We had to think serious thoughts, not to laugh at Brother’s ludicrous claims that this machine could print 33 black pages per minute and 27 colour ones. Even in Brother’s Fast mode, where prints are very pale, we only managed 8.57ppm and in normal print, our five-page test returned 2.68ppm.
The 20-page test normally bucks up the speed, though, and it did here…up to 2.93ppm. The five-page colour print recorded 2.08ppm, so not one result over a tenth of the speeds Brother quotes. When is this nonsense going to end? All printer makers ‘enhance’ the speeds of their slower machines, but Brother’s inkjet claims are probably further from what customers will see than any.
A colour copy took 42 seconds, which is reasonable for a machine costing around £80, but our 15 x 10cm photo took 2:39, which is sluggish and a similar print from an SD card took 3:05, which is exhausted sluggish.

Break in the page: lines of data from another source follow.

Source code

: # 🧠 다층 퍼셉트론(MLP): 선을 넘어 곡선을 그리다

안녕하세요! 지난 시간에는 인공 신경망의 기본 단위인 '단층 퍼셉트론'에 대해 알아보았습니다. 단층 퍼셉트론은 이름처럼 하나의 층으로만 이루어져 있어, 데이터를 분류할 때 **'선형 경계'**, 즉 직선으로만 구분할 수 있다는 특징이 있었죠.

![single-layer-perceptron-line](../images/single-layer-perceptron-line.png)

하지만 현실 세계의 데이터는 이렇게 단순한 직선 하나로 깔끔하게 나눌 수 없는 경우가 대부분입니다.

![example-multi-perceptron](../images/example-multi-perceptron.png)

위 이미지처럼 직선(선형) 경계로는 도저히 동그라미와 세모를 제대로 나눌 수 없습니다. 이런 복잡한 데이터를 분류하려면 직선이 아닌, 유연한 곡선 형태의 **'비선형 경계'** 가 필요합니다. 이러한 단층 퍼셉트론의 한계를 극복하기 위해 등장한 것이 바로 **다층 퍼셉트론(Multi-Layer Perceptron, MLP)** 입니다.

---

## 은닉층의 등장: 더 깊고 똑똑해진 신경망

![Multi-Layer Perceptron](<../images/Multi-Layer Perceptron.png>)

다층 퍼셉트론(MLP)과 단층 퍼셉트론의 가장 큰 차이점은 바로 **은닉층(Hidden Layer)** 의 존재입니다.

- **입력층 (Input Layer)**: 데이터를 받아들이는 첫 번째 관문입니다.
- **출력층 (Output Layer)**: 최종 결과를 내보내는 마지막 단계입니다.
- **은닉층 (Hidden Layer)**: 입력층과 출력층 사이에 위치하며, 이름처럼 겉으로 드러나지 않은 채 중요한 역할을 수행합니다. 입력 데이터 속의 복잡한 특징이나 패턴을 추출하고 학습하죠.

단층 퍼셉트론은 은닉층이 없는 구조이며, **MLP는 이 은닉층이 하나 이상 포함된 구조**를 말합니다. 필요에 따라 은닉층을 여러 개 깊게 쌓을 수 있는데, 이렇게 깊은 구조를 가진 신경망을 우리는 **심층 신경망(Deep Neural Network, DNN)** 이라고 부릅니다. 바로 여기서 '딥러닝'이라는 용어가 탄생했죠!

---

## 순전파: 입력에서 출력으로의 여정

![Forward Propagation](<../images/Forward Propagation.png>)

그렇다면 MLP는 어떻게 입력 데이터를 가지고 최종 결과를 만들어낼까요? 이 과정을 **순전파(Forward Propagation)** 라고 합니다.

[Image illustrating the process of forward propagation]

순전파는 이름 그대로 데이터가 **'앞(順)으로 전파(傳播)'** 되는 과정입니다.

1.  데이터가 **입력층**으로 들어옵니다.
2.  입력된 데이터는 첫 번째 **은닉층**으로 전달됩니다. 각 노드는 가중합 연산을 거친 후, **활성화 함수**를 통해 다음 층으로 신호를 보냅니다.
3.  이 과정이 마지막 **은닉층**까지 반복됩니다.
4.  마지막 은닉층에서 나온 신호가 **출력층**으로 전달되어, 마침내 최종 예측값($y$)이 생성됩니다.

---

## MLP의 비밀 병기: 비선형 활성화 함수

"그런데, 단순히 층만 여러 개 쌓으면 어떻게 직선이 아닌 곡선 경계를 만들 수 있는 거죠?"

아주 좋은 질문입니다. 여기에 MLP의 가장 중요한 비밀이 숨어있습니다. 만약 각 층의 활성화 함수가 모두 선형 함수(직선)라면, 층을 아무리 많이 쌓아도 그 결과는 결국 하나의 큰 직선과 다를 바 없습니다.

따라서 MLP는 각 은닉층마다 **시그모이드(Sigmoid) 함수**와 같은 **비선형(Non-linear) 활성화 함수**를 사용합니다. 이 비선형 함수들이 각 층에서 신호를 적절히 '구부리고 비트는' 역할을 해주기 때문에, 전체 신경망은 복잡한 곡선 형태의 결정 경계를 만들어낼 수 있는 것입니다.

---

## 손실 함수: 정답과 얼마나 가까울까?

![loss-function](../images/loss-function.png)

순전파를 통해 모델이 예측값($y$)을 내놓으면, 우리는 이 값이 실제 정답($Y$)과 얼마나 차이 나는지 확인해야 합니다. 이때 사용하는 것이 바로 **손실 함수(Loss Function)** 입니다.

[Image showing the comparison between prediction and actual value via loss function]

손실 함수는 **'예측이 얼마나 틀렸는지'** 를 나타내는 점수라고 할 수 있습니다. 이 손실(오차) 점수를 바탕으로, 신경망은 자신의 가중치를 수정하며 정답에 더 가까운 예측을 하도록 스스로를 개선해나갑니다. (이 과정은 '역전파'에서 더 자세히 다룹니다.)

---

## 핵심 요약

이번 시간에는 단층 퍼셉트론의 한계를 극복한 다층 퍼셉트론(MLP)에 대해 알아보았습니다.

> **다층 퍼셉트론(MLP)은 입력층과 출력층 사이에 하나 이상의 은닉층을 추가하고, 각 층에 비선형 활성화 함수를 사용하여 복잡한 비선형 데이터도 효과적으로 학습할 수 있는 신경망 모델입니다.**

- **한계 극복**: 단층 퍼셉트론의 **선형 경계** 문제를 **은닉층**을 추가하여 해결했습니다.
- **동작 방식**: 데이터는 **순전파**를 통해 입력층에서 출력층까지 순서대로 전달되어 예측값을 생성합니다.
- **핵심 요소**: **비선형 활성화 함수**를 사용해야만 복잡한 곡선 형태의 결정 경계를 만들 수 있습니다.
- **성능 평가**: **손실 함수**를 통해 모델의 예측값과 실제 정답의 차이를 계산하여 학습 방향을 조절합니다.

When printing our test photo image, a 15 x 10cm landscape photo on a single A4 sheet, the DCP-375CW also repeatedly misfed the sheet of Brother’s own BP71 paper. The exclamation mark flashed and a message told us to remove the back panel and extricate the sheet of paper. This done, the message wouldn’t go away (we tried every button) and we had to unplug the machine to get it to forget the error condition.
We tried feeding the sheet singly and padding it with a few sheets of plain paper underneath, but still got the same error. Eventually we got it to feed another sheet of paper, from the same virgin pack, by laying half a dozen photo sheets in the tray. It shouldn’t be this fussy; most Brother all-in-ones aren’t.
The quality of text prints is reasonable; better than from a typical Epson or Lexmark inkjet, but not as good as from a Canon, HP or Kodak. Black text is a little under-inked and colours are a bit insipid, particularly on colour copies. Scans also tend to lighten colours in comparison with originals. Photo prints are better, with stronger colours and smooth gradations, but some shadow detail is lost.
The four ink cartridges are the only consumables and Brother helpfully provides a black twin pack and rainbow packs of three or four colours, all of them at discounted prices. Trouble is, these discounts are off the RRP and only appear to be available from Brother. The discounts on single cartridges from other sources are higher than those in the multi-packs so, as always, we used the cheapest prices we could find.
That gives a black page cost of 4.79p and a colour one of 12.31p. Both these figures are high; compare them with the £75, Canon PIXMA MX320, where equivalent pages cost 4.09p and 8.78p. Quite a bit less – particularly when producing colour – for better quality print.
The concept of a range of small-footprint all-in-ones to suit all needs is a good one but, as with Lexmark, Brother has taken its eye off the ball. The top factors in buying any printer are print quality, running costs and print speed. In the case of the DCP-375CW you’ll have to have to wait longer than you should for expensive, unimpressive prints.